The number of covariates of the nonparametric component is at most two. Kernel regression is estimated using sm.regression. There are four methods for bandwidth selection: “h.select” calls h.select to execute cross validation (CV) using binning techniques; “hcv” calls hcv which implements the ordinary CV; “GCV” uses the generalized CV; and “GCV.c” performs generalized CV for correlated data. sm.regression, h.select and hcv are functions of the sm package. When the nonparametric component is a function of two variables, optimization procedure selects one bandwidth that, multiplied by the standard deviations of those variables, minimizes the cross validation statistic. The user can further scale the bandwidths using scale.h. epsilon is the value to determine the convergence of iterative estimation. For the rth iteration round, the absolute value of (σ^{2}_{(r)}-σ^{2}_{(r-1)})/σ^{2}_{(r-1)} is calculated for each variance component. The iteration procedure ends when this absolute value of both variance components becomes smaller than epsilon.

`coefficients`	estimated regression coefficients.
`fitted.values`	conditional predictions of the response, defined as the sum of the estimated fixed components and the predicted random intercepts.
`residuals`	residuals of the fitted model, defined as the response values minus the conditional predictions of the response.
`var.comp`	variance component estimates.
`nonpar.values`	estimated function values of the nonparametric component at the data points.
`h.nonpar`	the bandwidths used to estimate the nonparametric component in the final iteration.
`rank`	the degrees of freedom of the parametric component, which doesn't include the intercept term.
`df.residual`	the residual degrees of freedom defined as N-p-tr(2S-S^T) where N is the sample size, p is the rank of the parametric component, and S is the smoother matrix for the nonparametric component. If “GCV.c” is used for `nonpar.bws`, an alternative definition N-p-tr(2SR-SRS^T) is applied with R being the estimated correlation matrix of the data.
`nbins`	the number of bins (which would have been) used for binning for cross validation and the calculation of the degrees of freedom.
`iter`	the number of iterations performed.
`coef.iter`	regression coefficient estimates computed in the iteration process.
`vc.iter`	variance component estimates computed in the iteration process.
`formula`	formula passed to `plmm`.
`call`	the matched call to `plmm`.
`h0.call`	the matched call to `select.h0`.
`xlevels`	if there are factors among the covariates in the parametric component, the levels of those factors.

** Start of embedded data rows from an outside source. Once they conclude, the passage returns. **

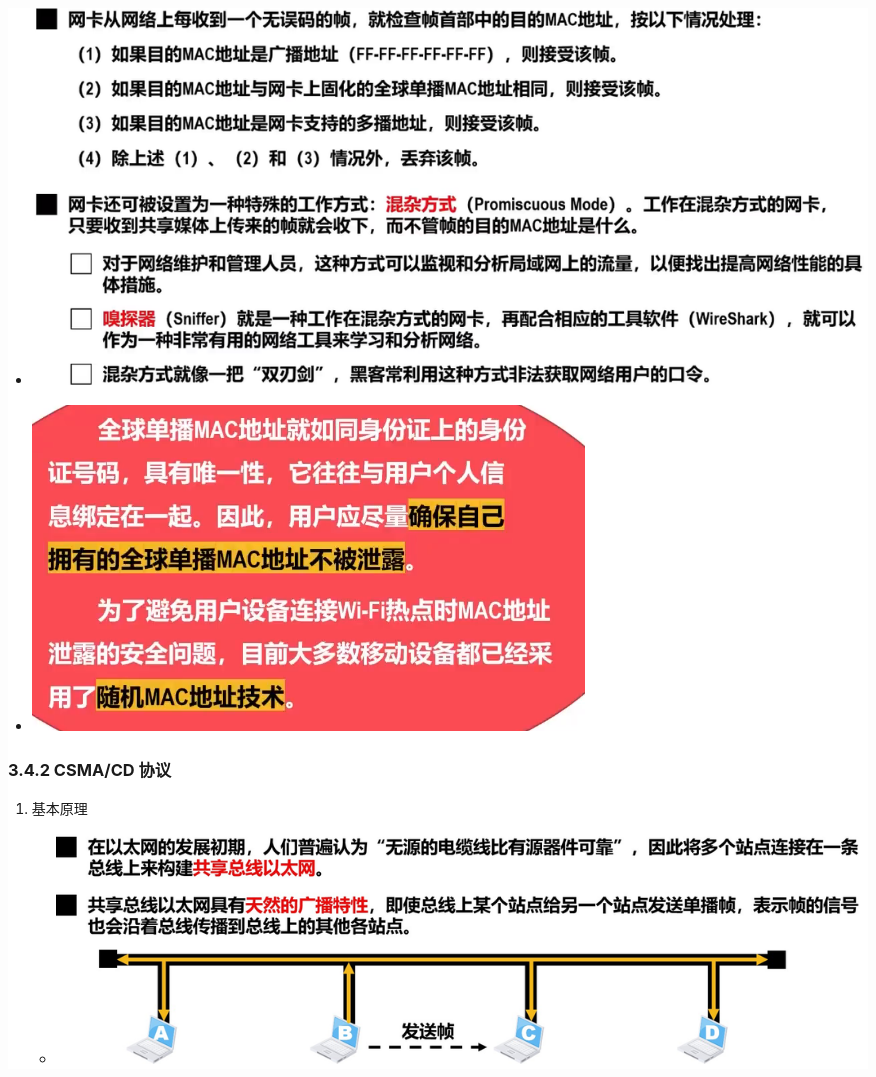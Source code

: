 - ![](assets/Pasted%20image%2020230414210028.png)

- ![](assets/Pasted%20image%2020230414210043.png)

### 3.4.2 CSMA/CD 协议

1. 基本原理

    - ![](assets/Pasted%20image%2020230414210606.png)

select.h0, h.select, hcv, sm.options.

data(plmm.data)
plmm(y0~x1+x2+x3|t1, random=cluster, data=plmm.data)

# heteroskedasticity proportionality x3
plmm(y1~x1+x2+x3|t1, random=cluster, data=plmm.data, vc.method="FChetero", hetero.prop=x3)

# nonparametric component of two covariates, t1 and t2
## Not run: 
plmm(y2~x1+x2+x3|t1+t2, random=cluster, data=plmm.data) 
## End(Not run)